The herein described aspects depict different components contained within, or connected with, different other components. It is to be understood that such depicted architectures are merely exemplary, and that in fact many other architectures can be implemented which achieve the same functionality. In a conceptual sense, any arrangement of components to achieve the same functionality is effectively “associated” such that the desired functionality is achieved. Hence, any two components herein combined to achieve a particular functionality can be seen as “associated with” each other such that the desired functionality is achieved, irrespective of architectures or intermedial components. Likewise, any two components so associated can also be viewed as being “operably connected,” or “operably coupled,” to each other to achieve the desired functionality. Any two components capable of being so associated can also be viewed as being “operably coupleable” to each other to achieve the desired functionality. Specific examples of operably coupleable include but are not limited to physically mateable or interacting components or wirelessly interacting components.
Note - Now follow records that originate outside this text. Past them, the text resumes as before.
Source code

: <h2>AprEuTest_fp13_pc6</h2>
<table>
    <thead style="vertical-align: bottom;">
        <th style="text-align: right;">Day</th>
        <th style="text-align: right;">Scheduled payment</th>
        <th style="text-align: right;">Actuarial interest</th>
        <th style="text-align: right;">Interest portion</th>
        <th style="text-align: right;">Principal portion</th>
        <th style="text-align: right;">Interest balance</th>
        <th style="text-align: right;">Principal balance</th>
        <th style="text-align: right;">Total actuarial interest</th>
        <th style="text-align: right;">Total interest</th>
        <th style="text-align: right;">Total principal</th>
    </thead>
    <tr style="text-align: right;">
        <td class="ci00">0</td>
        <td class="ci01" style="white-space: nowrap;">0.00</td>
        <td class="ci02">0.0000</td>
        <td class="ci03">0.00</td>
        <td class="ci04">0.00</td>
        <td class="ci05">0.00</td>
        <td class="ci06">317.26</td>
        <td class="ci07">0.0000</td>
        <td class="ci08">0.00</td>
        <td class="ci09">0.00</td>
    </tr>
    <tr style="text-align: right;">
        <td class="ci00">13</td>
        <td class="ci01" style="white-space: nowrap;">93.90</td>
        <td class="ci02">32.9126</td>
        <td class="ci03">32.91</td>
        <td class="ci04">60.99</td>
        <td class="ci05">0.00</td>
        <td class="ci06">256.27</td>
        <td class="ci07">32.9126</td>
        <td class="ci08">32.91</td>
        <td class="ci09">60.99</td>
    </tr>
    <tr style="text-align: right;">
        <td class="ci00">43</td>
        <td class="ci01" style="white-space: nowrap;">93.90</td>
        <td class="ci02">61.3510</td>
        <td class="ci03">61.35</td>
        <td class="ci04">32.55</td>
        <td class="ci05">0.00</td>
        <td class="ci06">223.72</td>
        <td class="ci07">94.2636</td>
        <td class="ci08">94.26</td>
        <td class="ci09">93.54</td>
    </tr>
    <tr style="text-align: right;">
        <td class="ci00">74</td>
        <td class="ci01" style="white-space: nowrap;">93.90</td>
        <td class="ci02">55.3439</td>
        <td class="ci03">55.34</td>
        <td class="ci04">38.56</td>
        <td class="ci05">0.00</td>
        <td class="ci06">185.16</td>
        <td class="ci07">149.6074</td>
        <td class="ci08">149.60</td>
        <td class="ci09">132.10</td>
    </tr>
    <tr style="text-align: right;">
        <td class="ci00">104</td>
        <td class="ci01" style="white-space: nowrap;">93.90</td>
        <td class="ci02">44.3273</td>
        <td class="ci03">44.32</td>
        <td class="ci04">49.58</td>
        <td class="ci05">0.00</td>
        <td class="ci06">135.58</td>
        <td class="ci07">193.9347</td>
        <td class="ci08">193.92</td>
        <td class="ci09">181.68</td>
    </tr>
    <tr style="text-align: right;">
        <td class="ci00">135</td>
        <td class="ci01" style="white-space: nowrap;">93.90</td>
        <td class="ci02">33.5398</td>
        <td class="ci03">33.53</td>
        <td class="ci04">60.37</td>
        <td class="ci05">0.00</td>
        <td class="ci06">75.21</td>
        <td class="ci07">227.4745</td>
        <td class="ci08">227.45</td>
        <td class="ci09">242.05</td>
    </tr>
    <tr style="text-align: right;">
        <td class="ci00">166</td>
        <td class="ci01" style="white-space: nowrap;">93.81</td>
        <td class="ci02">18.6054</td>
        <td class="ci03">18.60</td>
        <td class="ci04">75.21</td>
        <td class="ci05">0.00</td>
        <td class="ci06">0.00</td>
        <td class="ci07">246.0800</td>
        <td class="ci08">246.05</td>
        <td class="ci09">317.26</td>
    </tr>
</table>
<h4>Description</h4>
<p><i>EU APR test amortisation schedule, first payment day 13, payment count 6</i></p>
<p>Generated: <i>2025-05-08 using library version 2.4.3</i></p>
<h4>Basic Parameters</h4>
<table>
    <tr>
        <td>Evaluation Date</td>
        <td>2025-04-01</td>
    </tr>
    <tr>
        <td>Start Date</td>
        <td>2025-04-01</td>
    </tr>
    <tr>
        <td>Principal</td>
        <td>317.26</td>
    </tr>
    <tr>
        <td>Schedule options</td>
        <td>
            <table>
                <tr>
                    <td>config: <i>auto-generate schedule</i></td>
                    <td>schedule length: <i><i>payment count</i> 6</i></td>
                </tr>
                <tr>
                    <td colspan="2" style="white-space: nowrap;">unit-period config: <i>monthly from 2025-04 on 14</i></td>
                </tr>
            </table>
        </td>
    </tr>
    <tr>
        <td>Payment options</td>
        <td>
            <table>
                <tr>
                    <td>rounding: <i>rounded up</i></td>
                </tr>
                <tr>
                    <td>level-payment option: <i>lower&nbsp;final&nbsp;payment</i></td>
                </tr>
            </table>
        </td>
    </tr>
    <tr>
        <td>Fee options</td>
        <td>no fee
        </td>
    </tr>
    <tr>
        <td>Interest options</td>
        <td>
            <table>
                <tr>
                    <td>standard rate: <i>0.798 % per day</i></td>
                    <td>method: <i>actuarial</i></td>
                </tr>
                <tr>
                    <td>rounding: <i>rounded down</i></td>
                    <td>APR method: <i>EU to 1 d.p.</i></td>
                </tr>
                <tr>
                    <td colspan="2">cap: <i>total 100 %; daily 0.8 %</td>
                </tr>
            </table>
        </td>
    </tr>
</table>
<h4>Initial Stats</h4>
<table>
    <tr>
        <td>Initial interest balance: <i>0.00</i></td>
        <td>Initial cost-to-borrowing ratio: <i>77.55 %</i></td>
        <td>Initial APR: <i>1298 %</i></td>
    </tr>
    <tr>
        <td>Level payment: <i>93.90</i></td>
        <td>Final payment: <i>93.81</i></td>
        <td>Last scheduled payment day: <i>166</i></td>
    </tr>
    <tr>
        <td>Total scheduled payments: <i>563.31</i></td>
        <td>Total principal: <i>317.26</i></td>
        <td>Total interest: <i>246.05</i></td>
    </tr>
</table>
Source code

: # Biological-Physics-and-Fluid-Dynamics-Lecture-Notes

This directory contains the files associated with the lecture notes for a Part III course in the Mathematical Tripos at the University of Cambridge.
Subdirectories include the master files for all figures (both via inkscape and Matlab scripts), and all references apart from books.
While various aspects and embodiments have been disclosed herein, other aspects and embodiments will be apparent to those skilled in the art based on the teachings herein. The various aspects and embodiments disclosed herein are for purposes of illustration and are not intended to be limiting, with the true scope and spirit being indicated by the following claims.
Claims
1. An apparatus, comprising:
- a base including a receptacle for an insect feeding medium; and
- a membrane support structure configured to position a membrane above the receptacle in contact with insect feeding medium, wherein the membrane support structure is configured to allow an insect to alight on the apparatus and to feed on the medium through the membrane while the membrane is above the medium.
2. The apparatus of claim 1, further comprising a heater configured to heat insect feeding medium loaded in the receptacle.
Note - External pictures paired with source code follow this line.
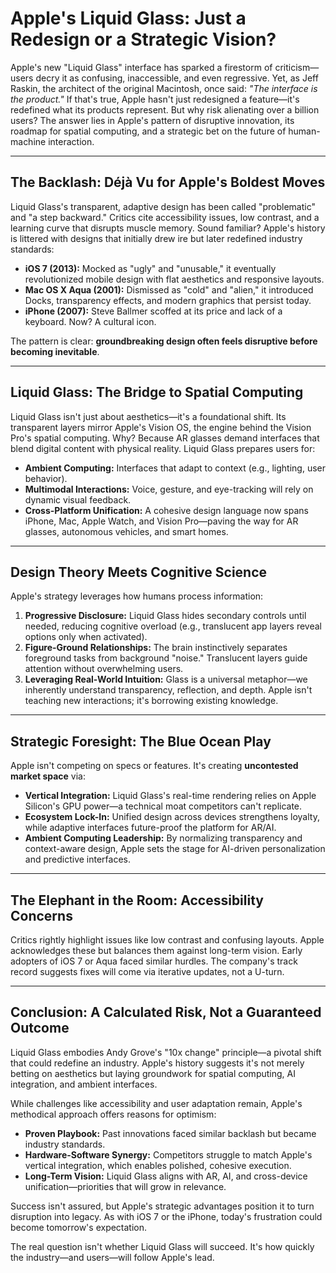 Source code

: # Apple's Liquid Glass: Just a Redesign or a Strategic Vision?

Apple's new "Liquid Glass" interface has sparked a firestorm of criticism—users decry it as confusing, inaccessible, and even regressive. Yet, as Jeff Raskin, the architect of the original Macintosh, once said: *"The interface is the product."* If that's true, Apple hasn't just redesigned a feature—it's redefined what its products represent. But why risk alienating over a billion users? The answer lies in Apple's pattern of disruptive innovation, its roadmap for spatial computing, and a strategic bet on the future of human-machine interaction.

---

## The Backlash: Déjà Vu for Apple's Boldest Moves

Liquid Glass's transparent, adaptive design has been called "problematic" and "a step backward." Critics cite accessibility issues, low contrast, and a learning curve that disrupts muscle memory. Sound familiar? Apple's history is littered with designs that initially drew ire but later redefined industry standards:

- **iOS 7 (2013):** Mocked as "ugly" and "unusable," it eventually revolutionized mobile design with flat aesthetics and responsive layouts.
- **Mac OS X Aqua (2001):** Dismissed as "cold" and "alien," it introduced Docks, transparency effects, and modern graphics that persist today.
- **iPhone (2007):** Steve Ballmer scoffed at its price and lack of a keyboard. Now? A cultural icon.

The pattern is clear: **groundbreaking design often feels disruptive before becoming inevitable**.

---

## Liquid Glass: The Bridge to Spatial Computing

Liquid Glass isn't just about aesthetics—it's a foundational shift. Its transparent layers mirror Apple's Vision OS, the engine behind the Vision Pro's spatial computing. Why? Because AR glasses demand interfaces that blend digital content with physical reality. Liquid Glass prepares users for:

- **Ambient Computing:** Interfaces that adapt to context (e.g., lighting, user behavior).
- **Multimodal Interactions:** Voice, gesture, and eye-tracking will rely on dynamic visual feedback.
- **Cross-Platform Unification:** A cohesive design language now spans iPhone, Mac, Apple Watch, and Vision Pro—paving the way for AR glasses, autonomous vehicles, and smart homes.

---

## Design Theory Meets Cognitive Science

Apple's strategy leverages how humans process information:

1. **Progressive Disclosure:** Liquid Glass hides secondary controls until needed, reducing cognitive overload (e.g., translucent app layers reveal options only when activated).
2. **Figure-Ground Relationships:** The brain instinctively separates foreground tasks from background "noise." Translucent layers guide attention without overwhelming users.
3. **Leveraging Real-World Intuition:** Glass is a universal metaphor—we inherently understand transparency, reflection, and depth. Apple isn't teaching new interactions; it's borrowing existing knowledge.

---

## Strategic Foresight: The Blue Ocean Play

Apple isn't competing on specs or features. It's creating **uncontested market space** via:

- **Vertical Integration:** Liquid Glass's real-time rendering relies on Apple Silicon's GPU power—a technical moat competitors can't replicate.
- **Ecosystem Lock-In:** Unified design across devices strengthens loyalty, while adaptive interfaces future-proof the platform for AR/AI.
- **Ambient Computing Leadership:** By normalizing transparency and context-aware design, Apple sets the stage for AI-driven personalization and predictive interfaces.

---

## The Elephant in the Room: Accessibility Concerns

Critics rightly highlight issues like low contrast and confusing layouts. Apple acknowledges these but balances them against long-term vision. Early adopters of iOS 7 or Aqua faced similar hurdles. The company's track record suggests fixes will come via iterative updates, not a U-turn.

---

## Conclusion: A Calculated Risk, Not a Guaranteed Outcome

Liquid Glass embodies Andy Grove's "10x change" principle—a pivotal shift that could redefine an industry. Apple's history suggests it's not merely betting on aesthetics but laying groundwork for spatial computing, AI integration, and ambient interfaces.

While challenges like accessibility and user adaptation remain, Apple's methodical approach offers reasons for optimism:

- **Proven Playbook:** Past innovations faced similar backlash but became industry standards.
- **Hardware-Software Synergy:** Competitors struggle to match Apple's vertical integration, which enables polished, cohesive execution.
- **Long-Term Vision:** Liquid Glass aligns with AR, AI, and cross-device unification—priorities that will grow in relevance.

Success isn't assured, but Apple's strategic advantages position it to turn disruption into legacy. As with iOS 7 or the iPhone, today's frustration could become tomorrow's expectation.

The real question isn't whether Liquid Glass will succeed. It's how quickly the industry—and users—will follow Apple's lead.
3. The apparatus of claim 2, wherein the heater is integrated into the base.
4. The apparatus of claim 2, wherein the heater is positioned within the receptacle.
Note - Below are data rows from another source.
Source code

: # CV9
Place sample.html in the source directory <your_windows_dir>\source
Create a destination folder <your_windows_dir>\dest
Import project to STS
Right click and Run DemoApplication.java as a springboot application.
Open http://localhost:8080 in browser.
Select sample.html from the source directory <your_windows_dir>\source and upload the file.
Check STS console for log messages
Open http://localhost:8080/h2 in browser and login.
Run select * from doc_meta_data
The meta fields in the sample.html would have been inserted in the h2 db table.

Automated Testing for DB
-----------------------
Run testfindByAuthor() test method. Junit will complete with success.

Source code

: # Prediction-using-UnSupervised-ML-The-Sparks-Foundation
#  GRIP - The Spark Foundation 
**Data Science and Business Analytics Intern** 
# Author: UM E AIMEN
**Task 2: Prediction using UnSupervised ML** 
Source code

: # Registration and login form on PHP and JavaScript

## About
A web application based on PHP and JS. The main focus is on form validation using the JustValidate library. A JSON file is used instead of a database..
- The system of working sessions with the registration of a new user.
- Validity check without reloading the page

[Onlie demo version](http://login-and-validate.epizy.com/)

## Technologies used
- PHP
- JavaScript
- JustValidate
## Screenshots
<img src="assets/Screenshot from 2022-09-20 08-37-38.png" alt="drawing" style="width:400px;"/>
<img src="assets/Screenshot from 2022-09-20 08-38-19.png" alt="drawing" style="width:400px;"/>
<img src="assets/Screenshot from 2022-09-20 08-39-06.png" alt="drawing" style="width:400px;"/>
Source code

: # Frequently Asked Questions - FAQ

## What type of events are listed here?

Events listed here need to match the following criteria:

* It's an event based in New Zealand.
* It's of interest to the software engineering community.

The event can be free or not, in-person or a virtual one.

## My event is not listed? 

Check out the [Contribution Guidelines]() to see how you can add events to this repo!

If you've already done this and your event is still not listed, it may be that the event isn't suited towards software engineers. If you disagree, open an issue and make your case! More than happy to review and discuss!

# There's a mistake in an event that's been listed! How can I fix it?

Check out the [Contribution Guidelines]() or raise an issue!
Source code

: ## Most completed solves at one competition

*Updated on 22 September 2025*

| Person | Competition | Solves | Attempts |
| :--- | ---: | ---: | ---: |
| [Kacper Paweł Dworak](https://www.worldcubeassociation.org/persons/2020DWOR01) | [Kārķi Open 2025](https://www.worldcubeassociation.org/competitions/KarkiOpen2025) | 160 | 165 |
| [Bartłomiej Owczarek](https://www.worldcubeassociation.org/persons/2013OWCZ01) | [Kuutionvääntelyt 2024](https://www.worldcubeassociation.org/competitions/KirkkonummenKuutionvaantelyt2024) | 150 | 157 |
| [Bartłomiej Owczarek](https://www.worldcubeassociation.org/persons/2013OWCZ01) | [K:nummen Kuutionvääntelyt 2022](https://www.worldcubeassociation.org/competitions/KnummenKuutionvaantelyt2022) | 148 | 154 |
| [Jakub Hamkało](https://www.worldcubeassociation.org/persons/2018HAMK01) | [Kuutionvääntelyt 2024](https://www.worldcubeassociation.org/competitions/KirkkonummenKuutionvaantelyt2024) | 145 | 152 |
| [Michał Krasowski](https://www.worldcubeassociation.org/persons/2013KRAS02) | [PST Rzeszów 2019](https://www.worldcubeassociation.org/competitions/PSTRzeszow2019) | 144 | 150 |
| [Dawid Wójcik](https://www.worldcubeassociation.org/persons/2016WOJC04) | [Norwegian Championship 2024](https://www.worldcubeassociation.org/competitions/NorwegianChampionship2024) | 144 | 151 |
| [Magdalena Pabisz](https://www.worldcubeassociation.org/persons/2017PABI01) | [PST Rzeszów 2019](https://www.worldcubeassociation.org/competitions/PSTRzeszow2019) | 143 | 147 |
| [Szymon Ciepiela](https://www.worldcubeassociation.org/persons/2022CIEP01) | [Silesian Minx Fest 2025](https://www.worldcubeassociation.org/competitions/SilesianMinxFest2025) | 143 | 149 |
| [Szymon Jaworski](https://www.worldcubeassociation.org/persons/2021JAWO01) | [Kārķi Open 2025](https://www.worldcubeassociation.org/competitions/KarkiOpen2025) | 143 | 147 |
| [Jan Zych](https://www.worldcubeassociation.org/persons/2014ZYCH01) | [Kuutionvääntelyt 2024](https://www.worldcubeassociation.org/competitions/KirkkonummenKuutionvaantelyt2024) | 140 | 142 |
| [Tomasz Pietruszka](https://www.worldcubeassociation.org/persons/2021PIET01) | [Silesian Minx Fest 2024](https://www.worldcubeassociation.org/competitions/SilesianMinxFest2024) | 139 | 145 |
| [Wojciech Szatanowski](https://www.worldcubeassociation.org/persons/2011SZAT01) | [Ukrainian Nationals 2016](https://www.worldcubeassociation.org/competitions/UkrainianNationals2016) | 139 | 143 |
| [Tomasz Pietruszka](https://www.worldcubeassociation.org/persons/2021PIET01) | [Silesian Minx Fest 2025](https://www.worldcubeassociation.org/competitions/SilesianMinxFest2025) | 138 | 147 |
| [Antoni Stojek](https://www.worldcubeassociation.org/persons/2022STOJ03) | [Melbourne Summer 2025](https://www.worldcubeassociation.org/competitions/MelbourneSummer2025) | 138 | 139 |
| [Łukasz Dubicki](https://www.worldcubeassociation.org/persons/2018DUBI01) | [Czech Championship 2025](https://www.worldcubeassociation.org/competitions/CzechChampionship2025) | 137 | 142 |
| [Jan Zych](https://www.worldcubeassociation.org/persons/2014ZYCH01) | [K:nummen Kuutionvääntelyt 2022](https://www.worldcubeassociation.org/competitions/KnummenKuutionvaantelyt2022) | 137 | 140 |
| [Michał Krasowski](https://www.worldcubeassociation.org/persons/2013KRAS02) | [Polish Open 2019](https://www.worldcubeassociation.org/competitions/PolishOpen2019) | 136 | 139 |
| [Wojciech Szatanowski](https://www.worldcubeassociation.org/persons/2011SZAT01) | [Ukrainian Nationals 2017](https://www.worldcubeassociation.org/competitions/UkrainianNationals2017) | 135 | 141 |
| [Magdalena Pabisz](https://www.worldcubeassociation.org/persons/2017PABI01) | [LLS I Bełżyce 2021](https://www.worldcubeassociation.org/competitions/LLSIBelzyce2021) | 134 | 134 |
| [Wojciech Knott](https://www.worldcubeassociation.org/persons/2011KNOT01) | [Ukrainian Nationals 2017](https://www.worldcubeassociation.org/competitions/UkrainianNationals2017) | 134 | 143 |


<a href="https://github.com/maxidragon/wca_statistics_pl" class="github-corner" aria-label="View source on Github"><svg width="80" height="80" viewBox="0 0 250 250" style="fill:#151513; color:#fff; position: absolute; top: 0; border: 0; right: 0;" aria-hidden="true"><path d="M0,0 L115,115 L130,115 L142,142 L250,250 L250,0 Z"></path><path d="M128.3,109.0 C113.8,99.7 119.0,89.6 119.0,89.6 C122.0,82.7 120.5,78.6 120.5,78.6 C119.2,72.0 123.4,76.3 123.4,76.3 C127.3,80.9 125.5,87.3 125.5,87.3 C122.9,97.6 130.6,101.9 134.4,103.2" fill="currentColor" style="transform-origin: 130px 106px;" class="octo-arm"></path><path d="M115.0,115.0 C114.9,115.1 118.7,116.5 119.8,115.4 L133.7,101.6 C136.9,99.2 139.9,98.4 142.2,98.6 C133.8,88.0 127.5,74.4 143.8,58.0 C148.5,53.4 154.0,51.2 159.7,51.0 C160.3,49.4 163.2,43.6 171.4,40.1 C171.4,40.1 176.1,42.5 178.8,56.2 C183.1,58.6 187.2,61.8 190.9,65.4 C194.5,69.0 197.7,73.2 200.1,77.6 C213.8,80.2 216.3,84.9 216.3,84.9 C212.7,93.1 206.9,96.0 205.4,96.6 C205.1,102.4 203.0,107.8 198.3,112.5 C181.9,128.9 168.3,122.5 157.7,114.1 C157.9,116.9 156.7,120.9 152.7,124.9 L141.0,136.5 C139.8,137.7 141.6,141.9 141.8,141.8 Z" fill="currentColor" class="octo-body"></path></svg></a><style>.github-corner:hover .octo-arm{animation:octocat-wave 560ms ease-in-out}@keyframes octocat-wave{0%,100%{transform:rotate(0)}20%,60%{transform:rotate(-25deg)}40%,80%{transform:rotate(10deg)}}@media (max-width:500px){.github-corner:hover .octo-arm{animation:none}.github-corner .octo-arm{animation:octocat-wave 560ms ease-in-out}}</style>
5. The apparatus of claim 2, wherein the heater is configured to maintain the insect feeding medium at a constant temperature.
6. The apparatus of claim 2, wherein the heater is configured to maintain different temperatures at different portions of the receptacle.
7. The apparatus of claim 2, wherein the heater and receptacle are configured to facilitate free convection in the insect feeding medium.
8. The apparatus of claim 1, further comprising a fluid transducer configured to move insect feeding medium.
9. The apparatus of claim 8, wherein the receptacle includes structures configured to direct flow of the feeding medium.
10. The apparatus of claim 1, wherein the membrane support structure is configured to position the membrane in an inclined position.
11. The apparatus of claim 10, wherein the membrane support structure is configured to position the membrane in a position in which the membrane contacts the insect feeding medium with different pressures at different points of the membrane.
12. The apparatus of claim 1, wherein the membrane support structure is configured to stretch the membrane.
13. The apparatus of claim 1, wherein the membrane support structure is configured to uniformly stretch the membrane.
14. The apparatus of claim 1, wherein the membrane support structure is configured to hold the membrane in a uniformly stretched position.
15. The apparatus of claim 1, wherein the membrane support structure includes a membrane.
16. The apparatus of claim 15, wherein the membrane is integral to the membrane support structure.
17. The apparatus of claim 1, wherein the insect is hemophagous.
18. The apparatus of claim 17, wherein the insect is selected from the group consisting of a mosquito, a tsetse fly, a louse, a bed bug, a flea, a sand fly, a midge, a snipe fly, a horse fly, a stablefly, and a sheep fly.
19. The apparatus of claim 1, further comprising at least one perching region for an insect.
20. A method of feeding an insect, comprising:
- placing an insect feeding medium into a receptacle;
- placing a membrane in contact with and above the feeding medium, the membrane being configured to be penetrated by the insect for feeding; and
- exposing the membrane above the feeding medium to the insect.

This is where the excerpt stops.